> _Instructions to follow_: Without any images, write the data out exactly as it appears.

** Opening Available records block **

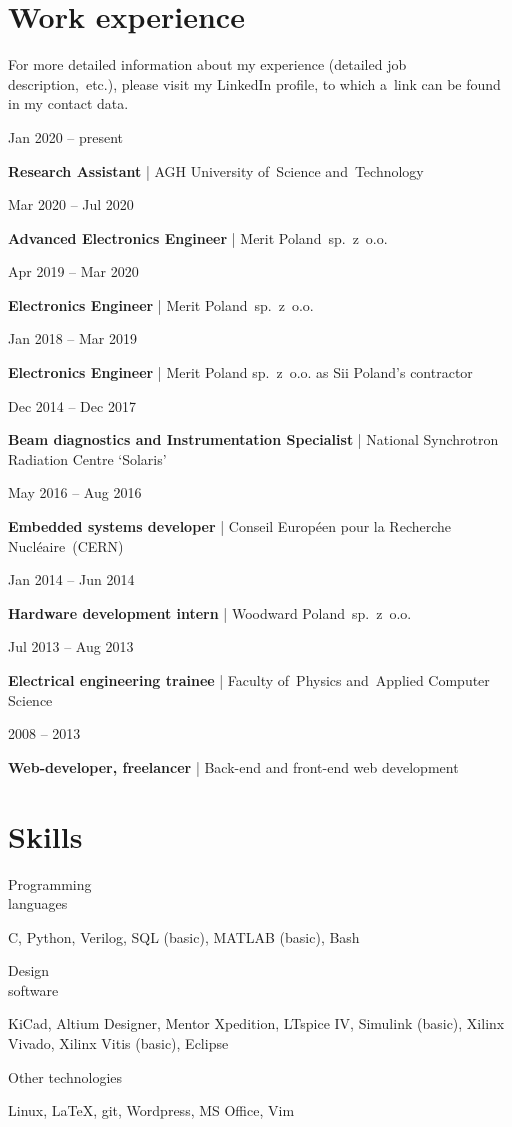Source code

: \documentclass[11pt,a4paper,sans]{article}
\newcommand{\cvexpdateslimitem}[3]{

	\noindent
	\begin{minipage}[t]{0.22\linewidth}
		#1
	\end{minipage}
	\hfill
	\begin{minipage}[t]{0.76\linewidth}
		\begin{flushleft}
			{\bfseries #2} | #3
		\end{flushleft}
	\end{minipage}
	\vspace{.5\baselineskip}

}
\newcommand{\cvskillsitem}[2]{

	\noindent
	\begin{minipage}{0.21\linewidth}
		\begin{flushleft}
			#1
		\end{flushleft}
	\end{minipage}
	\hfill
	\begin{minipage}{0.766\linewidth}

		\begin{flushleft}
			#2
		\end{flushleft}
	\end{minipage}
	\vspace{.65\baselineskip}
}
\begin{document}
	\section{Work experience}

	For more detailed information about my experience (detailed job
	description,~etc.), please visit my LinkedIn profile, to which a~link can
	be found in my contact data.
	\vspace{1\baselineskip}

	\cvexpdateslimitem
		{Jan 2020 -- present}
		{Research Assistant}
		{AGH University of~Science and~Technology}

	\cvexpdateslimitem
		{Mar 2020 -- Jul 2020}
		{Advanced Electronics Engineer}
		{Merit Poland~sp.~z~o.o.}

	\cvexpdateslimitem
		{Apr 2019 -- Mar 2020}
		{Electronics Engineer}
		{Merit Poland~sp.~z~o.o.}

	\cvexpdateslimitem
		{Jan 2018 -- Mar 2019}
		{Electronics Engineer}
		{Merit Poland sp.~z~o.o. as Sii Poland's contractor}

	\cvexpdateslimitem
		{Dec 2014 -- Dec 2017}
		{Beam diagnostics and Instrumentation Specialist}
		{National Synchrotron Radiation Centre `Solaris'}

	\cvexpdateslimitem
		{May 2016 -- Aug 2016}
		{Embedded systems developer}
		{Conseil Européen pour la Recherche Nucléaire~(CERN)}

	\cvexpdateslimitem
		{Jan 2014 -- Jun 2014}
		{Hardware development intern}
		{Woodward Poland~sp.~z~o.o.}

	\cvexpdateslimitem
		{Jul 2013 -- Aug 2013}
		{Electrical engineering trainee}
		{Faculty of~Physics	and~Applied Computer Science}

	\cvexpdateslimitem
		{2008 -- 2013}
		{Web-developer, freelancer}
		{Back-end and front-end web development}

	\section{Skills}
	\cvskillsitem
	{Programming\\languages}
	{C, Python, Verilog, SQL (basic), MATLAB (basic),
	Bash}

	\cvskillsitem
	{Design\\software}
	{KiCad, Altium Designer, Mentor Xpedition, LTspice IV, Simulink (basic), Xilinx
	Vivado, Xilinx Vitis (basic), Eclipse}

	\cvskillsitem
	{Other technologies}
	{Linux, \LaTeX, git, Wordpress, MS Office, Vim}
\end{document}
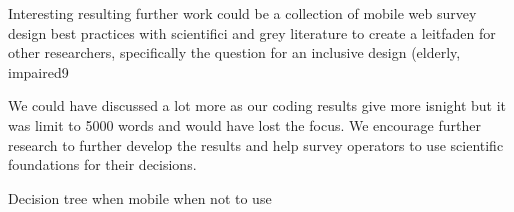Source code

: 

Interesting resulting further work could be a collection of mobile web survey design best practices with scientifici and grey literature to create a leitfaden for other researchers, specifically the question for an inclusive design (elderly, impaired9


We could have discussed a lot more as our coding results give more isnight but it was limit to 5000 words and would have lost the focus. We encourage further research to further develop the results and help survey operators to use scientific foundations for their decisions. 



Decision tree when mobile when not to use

** Closing Available records block **

> _Your response_:
Source code

: \documentclass[11pt,a4paper,sans]{article}
\newcommand{\cvexpdateslimitem}[3]{

	\noindent
	\begin{minipage}[t]{0.22\linewidth}
		#1
	\end{minipage}
	\hfill
	\begin{minipage}[t]{0.76\linewidth}
		\begin{flushleft}
			{\bfseries #2} | #3
		\end{flushleft}
	\end{minipage}
	\vspace{.5\baselineskip}

}
\newcommand{\cvskillsitem}[2]{

	\noindent
	\begin{minipage}{0.21\linewidth}
		\begin{flushleft}
			#1
		\end{flushleft}
	\end{minipage}
	\hfill
	\begin{minipage}{0.766\linewidth}

		\begin{flushleft}
			#2
		\end{flushleft}
	\end{minipage}
	\vspace{.65\baselineskip}
}
\begin{document}
	\section{Work experience}

	For more detailed information about my experience (detailed job
	description,~etc.), please visit my LinkedIn profile, to which a~link can
	be found in my contact data.
	\vspace{1\baselineskip}

	\cvexpdateslimitem
		{Jan 2020 -- present}
		{Research Assistant}
		{AGH University of~Science and~Technology}

	\cvexpdateslimitem
		{Mar 2020 -- Jul 2020}
		{Advanced Electronics Engineer}
		{Merit Poland~sp.~z~o.o.}

	\cvexpdateslimitem
		{Apr 2019 -- Mar 2020}
		{Electronics Engineer}
		{Merit Poland~sp.~z~o.o.}

	\cvexpdateslimitem
		{Jan 2018 -- Mar 2019}
		{Electronics Engineer}
		{Merit Poland sp.~z~o.o. as Sii Poland's contractor}

	\cvexpdateslimitem
		{Dec 2014 -- Dec 2017}
		{Beam diagnostics and Instrumentation Specialist}
		{National Synchrotron Radiation Centre `Solaris'}

	\cvexpdateslimitem
		{May 2016 -- Aug 2016}
		{Embedded systems developer}
		{Conseil Européen pour la Recherche Nucléaire~(CERN)}

	\cvexpdateslimitem
		{Jan 2014 -- Jun 2014}
		{Hardware development intern}
		{Woodward Poland~sp.~z~o.o.}

	\cvexpdateslimitem
		{Jul 2013 -- Aug 2013}
		{Electrical engineering trainee}
		{Faculty of~Physics	and~Applied Computer Science}

	\cvexpdateslimitem
		{2008 -- 2013}
		{Web-developer, freelancer}
		{Back-end and front-end web development}

	\section{Skills}
	\cvskillsitem
	{Programming\\languages}
	{C, Python, Verilog, SQL (basic), MATLAB (basic),
	Bash}

	\cvskillsitem
	{Design\\software}
	{KiCad, Altium Designer, Mentor Xpedition, LTspice IV, Simulink (basic), Xilinx
	Vivado, Xilinx Vitis (basic), Eclipse}

	\cvskillsitem
	{Other technologies}
	{Linux, \LaTeX, git, Wordpress, MS Office, Vim}
\end{document}
Source code

: 

Interesting resulting further work could be a collection of mobile web survey design best practices with scientifici and grey literature to create a leitfaden for other researchers, specifically the question for an inclusive design (elderly, impaired9


We could have discussed a lot more as our coding results give more isnight but it was limit to 5000 words and would have lost the focus. We encourage further research to further develop the results and help survey operators to use scientific foundations for their decisions. 



Decision tree when mobile when not to use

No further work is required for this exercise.